EXERCISE –
From the entries below, retype only the lines from the one with "- 코드의 제어권을 Spring이 가지고 있다." through the one with "- 3.9.15 버전", exactly as written.

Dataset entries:
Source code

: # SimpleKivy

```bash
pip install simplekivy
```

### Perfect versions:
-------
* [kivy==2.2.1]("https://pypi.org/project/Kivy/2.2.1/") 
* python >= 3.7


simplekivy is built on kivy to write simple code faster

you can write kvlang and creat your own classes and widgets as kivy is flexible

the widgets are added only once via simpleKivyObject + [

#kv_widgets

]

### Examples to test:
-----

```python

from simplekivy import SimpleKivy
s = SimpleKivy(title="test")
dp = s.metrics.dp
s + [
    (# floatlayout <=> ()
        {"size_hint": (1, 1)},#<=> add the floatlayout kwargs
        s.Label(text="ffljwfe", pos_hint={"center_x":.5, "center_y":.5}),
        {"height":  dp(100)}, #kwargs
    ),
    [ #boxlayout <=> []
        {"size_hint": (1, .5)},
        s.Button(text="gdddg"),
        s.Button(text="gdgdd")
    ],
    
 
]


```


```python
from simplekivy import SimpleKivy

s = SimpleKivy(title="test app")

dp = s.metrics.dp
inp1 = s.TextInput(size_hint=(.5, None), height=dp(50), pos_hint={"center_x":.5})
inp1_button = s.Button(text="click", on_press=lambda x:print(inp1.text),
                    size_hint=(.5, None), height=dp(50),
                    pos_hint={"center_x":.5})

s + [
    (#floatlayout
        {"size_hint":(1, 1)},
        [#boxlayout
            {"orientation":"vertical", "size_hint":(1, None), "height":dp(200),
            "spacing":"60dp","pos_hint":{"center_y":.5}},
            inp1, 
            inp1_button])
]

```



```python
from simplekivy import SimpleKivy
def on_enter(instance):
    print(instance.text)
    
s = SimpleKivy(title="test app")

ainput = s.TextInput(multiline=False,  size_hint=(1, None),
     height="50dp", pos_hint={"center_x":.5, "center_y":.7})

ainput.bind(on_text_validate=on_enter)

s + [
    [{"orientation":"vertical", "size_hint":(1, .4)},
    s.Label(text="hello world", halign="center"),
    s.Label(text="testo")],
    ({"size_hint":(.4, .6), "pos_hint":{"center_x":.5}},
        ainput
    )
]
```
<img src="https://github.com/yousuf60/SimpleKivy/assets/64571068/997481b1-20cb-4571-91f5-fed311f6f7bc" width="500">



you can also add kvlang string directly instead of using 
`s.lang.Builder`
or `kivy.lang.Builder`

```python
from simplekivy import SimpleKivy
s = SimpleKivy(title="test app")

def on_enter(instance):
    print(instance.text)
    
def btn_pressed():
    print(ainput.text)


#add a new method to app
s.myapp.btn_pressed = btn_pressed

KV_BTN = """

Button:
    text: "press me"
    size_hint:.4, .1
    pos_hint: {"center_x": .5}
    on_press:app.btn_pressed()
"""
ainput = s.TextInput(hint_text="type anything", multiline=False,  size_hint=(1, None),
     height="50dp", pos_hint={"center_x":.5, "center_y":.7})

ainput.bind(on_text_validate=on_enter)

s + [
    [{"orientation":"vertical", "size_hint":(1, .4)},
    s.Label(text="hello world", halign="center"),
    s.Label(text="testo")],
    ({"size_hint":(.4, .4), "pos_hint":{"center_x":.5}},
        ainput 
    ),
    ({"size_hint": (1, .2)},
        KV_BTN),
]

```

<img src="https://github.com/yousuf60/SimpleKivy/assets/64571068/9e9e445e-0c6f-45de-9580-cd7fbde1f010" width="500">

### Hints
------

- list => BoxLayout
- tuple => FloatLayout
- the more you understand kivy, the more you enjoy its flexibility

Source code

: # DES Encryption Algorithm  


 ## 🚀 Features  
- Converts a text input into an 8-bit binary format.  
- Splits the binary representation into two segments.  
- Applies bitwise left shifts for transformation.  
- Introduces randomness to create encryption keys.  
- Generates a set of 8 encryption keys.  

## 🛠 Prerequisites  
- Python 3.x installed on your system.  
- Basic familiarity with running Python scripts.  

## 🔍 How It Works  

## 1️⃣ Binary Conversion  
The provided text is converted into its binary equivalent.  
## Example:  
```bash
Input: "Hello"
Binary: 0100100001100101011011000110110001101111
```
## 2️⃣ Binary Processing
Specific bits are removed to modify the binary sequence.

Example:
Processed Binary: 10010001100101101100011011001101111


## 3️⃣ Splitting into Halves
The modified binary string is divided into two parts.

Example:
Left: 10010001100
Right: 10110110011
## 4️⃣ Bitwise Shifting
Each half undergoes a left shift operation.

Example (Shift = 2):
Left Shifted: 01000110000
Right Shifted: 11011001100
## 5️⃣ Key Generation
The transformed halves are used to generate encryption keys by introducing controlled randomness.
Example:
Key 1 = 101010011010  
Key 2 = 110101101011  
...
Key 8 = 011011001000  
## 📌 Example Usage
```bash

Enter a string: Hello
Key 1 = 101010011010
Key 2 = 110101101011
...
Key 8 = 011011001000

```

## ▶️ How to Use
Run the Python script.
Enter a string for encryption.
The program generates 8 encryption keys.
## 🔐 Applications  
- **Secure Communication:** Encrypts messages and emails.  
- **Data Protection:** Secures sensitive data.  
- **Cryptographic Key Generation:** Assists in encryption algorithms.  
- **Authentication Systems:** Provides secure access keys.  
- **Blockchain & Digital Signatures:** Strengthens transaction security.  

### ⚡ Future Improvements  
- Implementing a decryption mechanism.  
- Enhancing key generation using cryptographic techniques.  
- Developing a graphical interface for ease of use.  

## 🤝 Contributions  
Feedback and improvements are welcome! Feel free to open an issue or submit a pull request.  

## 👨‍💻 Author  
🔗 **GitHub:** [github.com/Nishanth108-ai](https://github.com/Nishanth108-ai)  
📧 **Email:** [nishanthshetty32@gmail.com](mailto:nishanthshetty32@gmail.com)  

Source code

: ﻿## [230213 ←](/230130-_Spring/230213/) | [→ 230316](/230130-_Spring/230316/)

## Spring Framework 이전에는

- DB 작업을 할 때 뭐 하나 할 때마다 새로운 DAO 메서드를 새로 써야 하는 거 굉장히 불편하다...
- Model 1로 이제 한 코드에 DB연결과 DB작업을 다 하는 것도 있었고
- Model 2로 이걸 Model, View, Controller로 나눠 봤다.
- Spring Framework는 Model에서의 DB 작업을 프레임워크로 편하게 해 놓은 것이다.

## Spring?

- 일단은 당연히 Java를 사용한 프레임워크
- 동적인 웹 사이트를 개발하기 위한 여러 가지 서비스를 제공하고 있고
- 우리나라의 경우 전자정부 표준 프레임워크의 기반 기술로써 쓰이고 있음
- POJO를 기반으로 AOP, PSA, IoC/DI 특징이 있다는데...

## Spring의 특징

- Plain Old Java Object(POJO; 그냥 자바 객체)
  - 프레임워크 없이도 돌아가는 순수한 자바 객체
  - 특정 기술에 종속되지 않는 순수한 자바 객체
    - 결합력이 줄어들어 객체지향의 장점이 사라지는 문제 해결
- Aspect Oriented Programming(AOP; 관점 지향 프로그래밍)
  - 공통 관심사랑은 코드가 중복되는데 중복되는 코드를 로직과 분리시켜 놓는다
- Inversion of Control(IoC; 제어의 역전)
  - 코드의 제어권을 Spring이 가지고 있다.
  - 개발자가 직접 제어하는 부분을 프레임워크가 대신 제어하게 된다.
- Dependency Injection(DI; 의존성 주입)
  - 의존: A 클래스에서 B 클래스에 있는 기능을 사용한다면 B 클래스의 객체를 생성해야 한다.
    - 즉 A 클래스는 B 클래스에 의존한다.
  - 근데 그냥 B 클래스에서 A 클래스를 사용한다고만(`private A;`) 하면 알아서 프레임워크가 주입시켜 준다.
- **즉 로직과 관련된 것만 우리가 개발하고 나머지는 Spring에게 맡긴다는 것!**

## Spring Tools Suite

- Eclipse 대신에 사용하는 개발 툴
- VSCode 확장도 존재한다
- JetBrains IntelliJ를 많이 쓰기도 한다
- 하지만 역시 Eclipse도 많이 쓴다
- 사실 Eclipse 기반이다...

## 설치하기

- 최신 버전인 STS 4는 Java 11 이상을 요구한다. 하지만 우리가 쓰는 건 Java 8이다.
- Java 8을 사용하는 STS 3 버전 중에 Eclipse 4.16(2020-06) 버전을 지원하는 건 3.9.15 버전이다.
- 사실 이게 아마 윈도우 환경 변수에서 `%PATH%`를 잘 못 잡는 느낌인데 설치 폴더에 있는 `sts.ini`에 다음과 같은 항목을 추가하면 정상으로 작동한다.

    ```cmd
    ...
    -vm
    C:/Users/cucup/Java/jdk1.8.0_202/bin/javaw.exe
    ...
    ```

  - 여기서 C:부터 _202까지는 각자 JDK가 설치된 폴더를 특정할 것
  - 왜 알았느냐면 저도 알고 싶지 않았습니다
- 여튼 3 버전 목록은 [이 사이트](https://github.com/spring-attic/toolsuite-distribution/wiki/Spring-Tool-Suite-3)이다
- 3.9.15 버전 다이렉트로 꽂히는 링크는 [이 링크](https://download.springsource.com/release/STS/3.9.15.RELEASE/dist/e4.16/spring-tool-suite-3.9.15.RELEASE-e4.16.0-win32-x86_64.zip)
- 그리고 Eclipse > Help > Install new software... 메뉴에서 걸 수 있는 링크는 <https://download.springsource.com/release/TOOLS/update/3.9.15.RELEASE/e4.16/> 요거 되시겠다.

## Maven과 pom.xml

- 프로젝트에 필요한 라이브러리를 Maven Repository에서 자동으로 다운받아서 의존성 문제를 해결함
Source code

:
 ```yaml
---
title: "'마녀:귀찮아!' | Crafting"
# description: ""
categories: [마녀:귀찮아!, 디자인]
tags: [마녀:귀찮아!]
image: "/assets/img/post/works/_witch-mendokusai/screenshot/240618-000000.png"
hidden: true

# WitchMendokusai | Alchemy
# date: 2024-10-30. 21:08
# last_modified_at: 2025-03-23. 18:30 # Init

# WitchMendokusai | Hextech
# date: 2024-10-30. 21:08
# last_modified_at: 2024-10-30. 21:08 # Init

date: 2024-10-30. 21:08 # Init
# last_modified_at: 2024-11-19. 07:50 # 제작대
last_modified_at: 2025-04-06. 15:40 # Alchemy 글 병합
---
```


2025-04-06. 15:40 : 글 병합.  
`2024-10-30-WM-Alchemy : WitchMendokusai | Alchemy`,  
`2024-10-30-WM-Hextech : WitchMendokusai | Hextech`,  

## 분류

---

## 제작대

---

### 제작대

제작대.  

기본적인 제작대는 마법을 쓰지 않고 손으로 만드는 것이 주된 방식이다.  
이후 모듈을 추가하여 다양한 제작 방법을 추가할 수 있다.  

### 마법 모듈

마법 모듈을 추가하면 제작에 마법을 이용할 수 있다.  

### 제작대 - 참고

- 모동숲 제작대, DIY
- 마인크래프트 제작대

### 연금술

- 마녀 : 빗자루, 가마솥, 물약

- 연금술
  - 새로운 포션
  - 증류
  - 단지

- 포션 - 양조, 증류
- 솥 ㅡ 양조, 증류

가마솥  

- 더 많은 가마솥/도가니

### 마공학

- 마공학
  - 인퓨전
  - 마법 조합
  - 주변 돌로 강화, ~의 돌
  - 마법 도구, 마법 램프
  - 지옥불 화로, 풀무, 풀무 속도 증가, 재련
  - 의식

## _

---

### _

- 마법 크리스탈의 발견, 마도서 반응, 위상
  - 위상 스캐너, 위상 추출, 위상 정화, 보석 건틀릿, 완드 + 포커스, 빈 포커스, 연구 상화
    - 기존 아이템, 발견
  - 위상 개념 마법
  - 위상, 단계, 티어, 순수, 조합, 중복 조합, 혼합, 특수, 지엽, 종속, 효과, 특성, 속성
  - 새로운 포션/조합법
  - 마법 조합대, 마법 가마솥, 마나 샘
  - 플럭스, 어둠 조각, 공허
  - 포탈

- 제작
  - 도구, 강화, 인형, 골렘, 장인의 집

RESULT OF THE TASK –
  - 코드의 제어권을 Spring이 가지고 있다.
  - 개발자가 직접 제어하는 부분을 프레임워크가 대신 제어하게 된다.
- Dependency Injection(DI; 의존성 주입)
  - 의존: A 클래스에서 B 클래스에 있는 기능을 사용한다면 B 클래스의 객체를 생성해야 한다.
    - 즉 A 클래스는 B 클래스에 의존한다.
  - 근데 그냥 B 클래스에서 A 클래스를 사용한다고만(`private A;`) 하면 알아서 프레임워크가 주입시켜 준다.
- **즉 로직과 관련된 것만 우리가 개발하고 나머지는 Spring에게 맡긴다는 것!**

## Spring Tools Suite

- Eclipse 대신에 사용하는 개발 툴
- VSCode 확장도 존재한다
- JetBrains IntelliJ를 많이 쓰기도 한다
- 하지만 역시 Eclipse도 많이 쓴다
- 사실 Eclipse 기반이다...

## 설치하기

- 최신 버전인 STS 4는 Java 11 이상을 요구한다. 하지만 우리가 쓰는 건 Java 8이다.
- Java 8을 사용하는 STS 3 버전 중에 Eclipse 4.16(2020-06) 버전을 지원하는 건 3.9.15 버전이다.
- 사실 이게 아마 윈도우 환경 변수에서 `%PATH%`를 잘 못 잡는 느낌인데 설치 폴더에 있는 `sts.ini`에 다음과 같은 항목을 추가하면 정상으로 작동한다.

    ```cmd
    ...
    -vm
    C:/Users/cucup/Java/jdk1.8.0_202/bin/javaw.exe
    ...
    ```

  - 여기서 C:부터 _202까지는 각자 JDK가 설치된 폴더를 특정할 것
  - 왜 알았느냐면 저도 알고 싶지 않았습니다
- 여튼 3 버전 목록은 [이 사이트](https://github.com/spring-attic/toolsuite-distribution/wiki/Spring-Tool-Suite-3)이다
- 3.9.15 버전 다이렉트로 꽂히는 링크는 [이 링크](https://download.springsource.com/release/STS/3.9.15.RELEASE/dist/e4.16/spring-tool-suite-3.9.15.RELEASE-e4.16.0-win32-x86_64.zip)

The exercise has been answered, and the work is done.